The Insidious Big Brother Database
Fri Aug 10 2012: After years of stagnation BBDB is
again finding a lot of developer love. Roland Winkler has stepped up to the
task of taking BBDB forward with a pretty extensive rewrite, already known
to the world as BBDBv3 - which is usable, but alpha quality, code today (but
no official release yet). Development is no longer hosted on Sourceforge, so
head over to the Official Project Page on
Savannah to learn all
about the exciting bleeding edge of BBDB, and grab a copy to try it for
yourself.
While v3 is a massive rewrite, most concepts of the user
interface have been preserved (plus many new concepts have been added to
make BBDB yet more powerful) and v3 will transparently convert a BBDB
database from v2 into a slightly modified database file format on
startup. However, beyond that v3 is not backwards compatible with v2. The
list of things that you should be aware of include, but are not limited to:
- Names of many commands and variables have been changed.

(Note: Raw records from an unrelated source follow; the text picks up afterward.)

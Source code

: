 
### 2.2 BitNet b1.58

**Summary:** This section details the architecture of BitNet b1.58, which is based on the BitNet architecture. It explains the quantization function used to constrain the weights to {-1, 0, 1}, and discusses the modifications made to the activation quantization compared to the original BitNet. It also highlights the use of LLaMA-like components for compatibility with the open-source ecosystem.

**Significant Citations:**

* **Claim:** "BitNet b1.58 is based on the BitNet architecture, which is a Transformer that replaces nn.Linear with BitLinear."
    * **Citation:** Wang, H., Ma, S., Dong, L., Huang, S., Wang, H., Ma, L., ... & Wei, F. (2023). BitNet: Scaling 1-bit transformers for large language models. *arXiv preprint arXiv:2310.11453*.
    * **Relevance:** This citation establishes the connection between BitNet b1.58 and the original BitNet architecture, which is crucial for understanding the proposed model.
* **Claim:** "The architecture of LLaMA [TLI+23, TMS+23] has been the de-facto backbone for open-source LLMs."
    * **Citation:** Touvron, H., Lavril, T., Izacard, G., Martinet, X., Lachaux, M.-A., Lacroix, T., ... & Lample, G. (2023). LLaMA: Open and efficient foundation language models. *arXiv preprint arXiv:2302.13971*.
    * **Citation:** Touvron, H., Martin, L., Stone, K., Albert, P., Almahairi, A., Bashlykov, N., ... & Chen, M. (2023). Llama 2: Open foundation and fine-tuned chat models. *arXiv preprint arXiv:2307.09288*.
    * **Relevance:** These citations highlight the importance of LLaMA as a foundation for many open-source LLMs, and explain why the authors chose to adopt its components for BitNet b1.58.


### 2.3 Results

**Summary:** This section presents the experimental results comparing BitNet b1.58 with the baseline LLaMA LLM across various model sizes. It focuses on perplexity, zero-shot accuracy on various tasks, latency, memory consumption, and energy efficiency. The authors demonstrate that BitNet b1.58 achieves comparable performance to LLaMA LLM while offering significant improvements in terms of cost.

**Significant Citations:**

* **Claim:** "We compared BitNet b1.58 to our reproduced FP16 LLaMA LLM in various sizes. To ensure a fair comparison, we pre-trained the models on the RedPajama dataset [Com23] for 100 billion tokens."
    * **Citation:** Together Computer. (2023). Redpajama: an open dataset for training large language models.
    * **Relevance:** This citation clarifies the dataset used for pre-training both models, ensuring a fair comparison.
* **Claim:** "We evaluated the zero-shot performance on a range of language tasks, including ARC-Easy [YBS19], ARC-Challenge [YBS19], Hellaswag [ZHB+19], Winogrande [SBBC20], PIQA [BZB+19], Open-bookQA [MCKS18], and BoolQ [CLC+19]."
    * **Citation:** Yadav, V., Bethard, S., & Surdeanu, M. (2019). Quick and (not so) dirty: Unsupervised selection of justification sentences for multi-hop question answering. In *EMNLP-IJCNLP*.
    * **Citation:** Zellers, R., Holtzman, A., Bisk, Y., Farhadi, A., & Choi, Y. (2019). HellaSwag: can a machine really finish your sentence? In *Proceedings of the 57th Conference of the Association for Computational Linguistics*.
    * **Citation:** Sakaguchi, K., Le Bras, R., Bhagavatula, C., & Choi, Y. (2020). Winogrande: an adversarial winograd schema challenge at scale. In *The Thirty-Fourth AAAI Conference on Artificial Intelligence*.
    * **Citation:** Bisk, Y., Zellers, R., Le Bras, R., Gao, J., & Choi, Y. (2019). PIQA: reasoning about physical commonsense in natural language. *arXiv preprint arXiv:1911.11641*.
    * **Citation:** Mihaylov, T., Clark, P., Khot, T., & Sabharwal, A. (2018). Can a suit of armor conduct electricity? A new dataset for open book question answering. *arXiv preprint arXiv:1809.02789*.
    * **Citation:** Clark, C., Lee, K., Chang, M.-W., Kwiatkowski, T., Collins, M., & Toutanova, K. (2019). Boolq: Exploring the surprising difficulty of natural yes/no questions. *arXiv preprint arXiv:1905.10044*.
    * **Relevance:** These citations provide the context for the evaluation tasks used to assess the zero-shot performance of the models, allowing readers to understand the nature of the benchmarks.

This means
many of your customizations may not work.
- A database from BBDBv3 cannot be used with BBDBv2 - there is no way
to roll back your BBDB file format changes.
- Xemacs is not supported.
Therefore, the rest of this page will be kept around "in state" at least
till these issues are addressed to some extent.
Quicklinks:
get the bbdb
| mailing lists
| links
| manual
| FAQ
| project home
| freshmeat entry
What is The Insidious Big Brother Database?
The Insidious Big Brother Database (BBDB) is a contact management
utility created by Jamie Zawinski for
use with Emacs. For many years it was
maintained by Waider. Since February 2007
BBDB is maintained by Robert Widhopf-Fenk.
It is tightly
integrated with several mail and news readers (see below), allowing it
to create database entries directly from mail and news messages. As is
usual with applications for Emacs, this record creation can be
configured in many ways, ranging from a boolean create/don't create
setting to creation based on the result of a user-supplied function.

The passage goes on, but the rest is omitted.